● WHAT THE TASK REQUIRES
When a line in the material contains the word "Discerning", copy it.

● AVAILABLE DATA
-*-
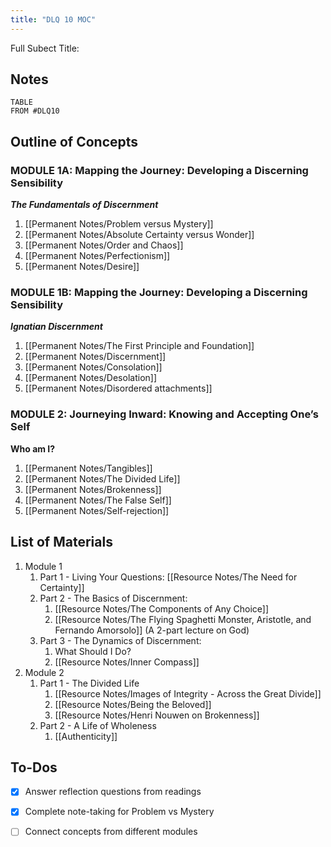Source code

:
 ```yaml
---
title: "DLQ 10 MOC"
---
```

Full Subect Title: 

## Notes
```dataview
TABLE
FROM #DLQ10
```

## Outline of Concepts

### MODULE 1A: **Mapping the Journey: Developing a Discerning Sensibility**
***The Fundamentals of Discernment***

1. [[Permanent Notes/Problem versus Mystery]]
2. [[Permanent Notes/Absolute Certainty versus Wonder]]
3. [[Permanent Notes/Order and Chaos]]
4. [[Permanent Notes/Perfectionism]]
5. [[Permanent Notes/Desire]]

### MODULE 1B: **Mapping the Journey: Developing a Discerning Sensibility**
***Ignatian Discernment***

1. [[Permanent Notes/The First Principle and Foundation]]
2. [[Permanent Notes/Discernment]]
3. [[Permanent Notes/Consolation]]
4. [[Permanent Notes/Desolation]]
5. [[Permanent Notes/Disordered attachments]]

### MODULE 2: **Journeying Inward: Knowing and Accepting One’s Self**
**Who am I?**

1. [[Permanent Notes/Tangibles]]
2. [[Permanent Notes/The Divided Life]]
3. [[Permanent Notes/Brokenness]]
4. [[Permanent Notes/The False Self]]
5. [[Permanent Notes/Self-rejection]]

## List of Materials
1. Module 1
	1. Part 1 - Living Your Questions: [[Resource Notes/The Need for Certainty]]
	2. Part 2 - The Basics of Discernment: 
		1. [[Resource Notes/The Components of Any Choice]]
		2. [[Resource Notes/The Flying Spaghetti Monster, Aristotle, and Fernando Amorsolo]] (A 2-part lecture on God)
	3. Part 3 - The Dynamics of Discernment:
		1. What Should I Do?
		2. [[Resource Notes/Inner Compass]]
2. Module 2
	1. Part 1 - The Divided Life
		1. [[Resource Notes/Images of Integrity - Across the Great Divide]]
		2. [[Resource Notes/Being the Beloved]]
		3. [[Resource Notes/Henri Nouwen on Brokenness]]
	2. Part 2 - A Life of Wholeness
		1. [[Authenticity]]


## To-Dos
- [x] Answer reflection questions from readings
- [x] Complete note-taking for Problem vs Mystery
- [ ] Connect concepts from different modules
-*-
● RESPONSE BOX
### MODULE 1A: **Mapping the Journey: Developing a Discerning Sensibility**
### MODULE 1B: **Mapping the Journey: Developing a Discerning Sensibility**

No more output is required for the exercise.